# 2009 BMW E92 , detail



## ProReflection (Oct 7, 2009)

car was in good shape , but had some light scratches and light swirls from improper washing. 
readings was tekean around the car, healthy paint thickness.
i did some test spots ,and the winner was solo diamond polish pad and meg 205 with g110. as u can see in some of the before/after i manage to get more clarity in the paint reflection, and it improve the paint correction too.
process :
-wash with ONR method and clay with meg claybar and onr as lube
-wheels got wash with onr and p21s gel wheel cleaner , tires got endurance gel , and the wheels was sealed with klasse aio
-all trims and lights was taped
-paint got the above polish process
-seal was klasse with polycharger and top with optimum car wax
-door jams got klasse aio
-exhaust pipes was polish with meg metal paste
-inside was use z1 cockpit premium on dashboard,wood trim,screens,steering
-leather was treated with meg cleaner/conditioner
-windows was clean in and out
-lights front/rear was treated with rejeX
-vac inside









all taped , ready for magic!








lack of clarity in the paint , before








after buff , no wax or seal!








wheel before:








wheel after:








2scratches , got them very hard to see ,


----------



## ProReflection (Oct 7, 2009)

inside


















all this are AFTER:


----------



## dboy11 (Mar 6, 2006)

You do a lot of taping, why?


----------



## PhillyNate (Jul 27, 2008)

Nice job on the detail.

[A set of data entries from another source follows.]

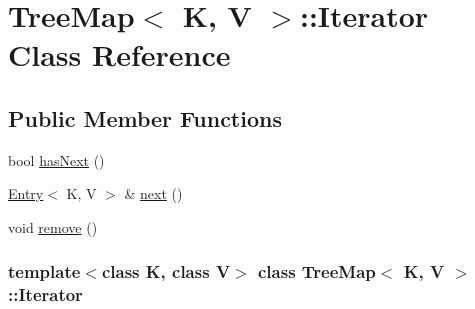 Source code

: \hypertarget{class_tree_map_1_1_iterator}{
\section{TreeMap$<$ K, V $>$::Iterator Class Reference}
\label{class_tree_map_1_1_iterator}
}
\subsection*{Public Member Functions}
\begin{DoxyCompactItemize}
\item 
bool \hyperlink{class_tree_map_1_1_iterator_a7ef8420006629ecfd31ba122dc7f3f79}{hasNext} ()
\item 
\hyperlink{class_entry}{Entry}$<$ K, V $>$ \& \hyperlink{class_tree_map_1_1_iterator_a3230003446ec0c1267b432c56e30be62}{next} ()
\item 
void \hyperlink{class_tree_map_1_1_iterator_ac5fd1faaf8822f80d224c677b0423d49}{remove} ()
\end{DoxyCompactItemize}
\subsubsection*{template$<$class K, class V$>$ class TreeMap$<$ K, V $>$::Iterator}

Off-topic, those BMW Performance wheels are really a nice touch. BMW really makes some nice factory wheels when they want to.


----------



## ProReflection (Oct 7, 2009)

dboy11 said:


> You do a lot of taping, why?


even if i go with PC only is better be safe than sorry , masking tape = cheap insurance .
a roll of tape cost less than a plastic /chrome trim. on rotary is a must ,on PC is so and so , but i use it.


----------



## dboy11 (Mar 6, 2006)

Cosmin said:


> even if i go with PC only is better be safe than sorry , masking tape = cheap insurance .
> a roll of tape cost less than a plastic /chrome trim. on rotary is a must ,on PC is so and so , but i use it.


Thanks


----------